Stored data entries
-------

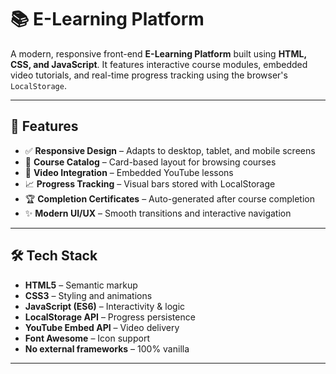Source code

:# 📚 E-Learning Platform

A modern, responsive front-end **E-Learning Platform** built using **HTML, CSS, and JavaScript**. It features interactive course modules, embedded video tutorials, and real-time progress tracking using the browser's `LocalStorage`.

---

## 🚀 Features

- ✅ **Responsive Design** – Adapts to desktop, tablet, and mobile screens  
- 🎴 **Course Catalog** – Card-based layout for browsing courses  
- 🎥 **Video Integration** – Embedded YouTube lessons  
- 📈 **Progress Tracking** – Visual bars stored with LocalStorage  
- 🏆 **Completion Certificates** – Auto-generated after course completion  
- ✨ **Modern UI/UX** – Smooth transitions and interactive navigation  

---

## 🛠️ Tech Stack

- **HTML5** – Semantic markup  
- **CSS3** – Styling and animations  
- **JavaScript (ES6)** – Interactivity & logic  
- **LocalStorage API** – Progress persistence  
- **YouTube Embed API** – Video delivery  
- **Font Awesome** – Icon support  
- **No external frameworks** – 100% vanilla

---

-------

** Activity **
Using the data above, transcribe the lines that run from the line with "- 🏆 **Completion" to the line with "- **Font Awesome** – Icon support", both ends kept, and output nothing else.

** Task output **
- 🏆 **Completion Certificates** – Auto-generated after course completion  
- ✨ **Modern UI/UX** – Smooth transitions and interactive navigation  

---

## 🛠️ Tech Stack

- **HTML5** – Semantic markup  
- **CSS3** – Styling and animations  
- **JavaScript (ES6)** – Interactivity & logic  
- **LocalStorage API** – Progress persistence  
- **YouTube Embed API** – Video delivery  
- **Font Awesome** – Icon support  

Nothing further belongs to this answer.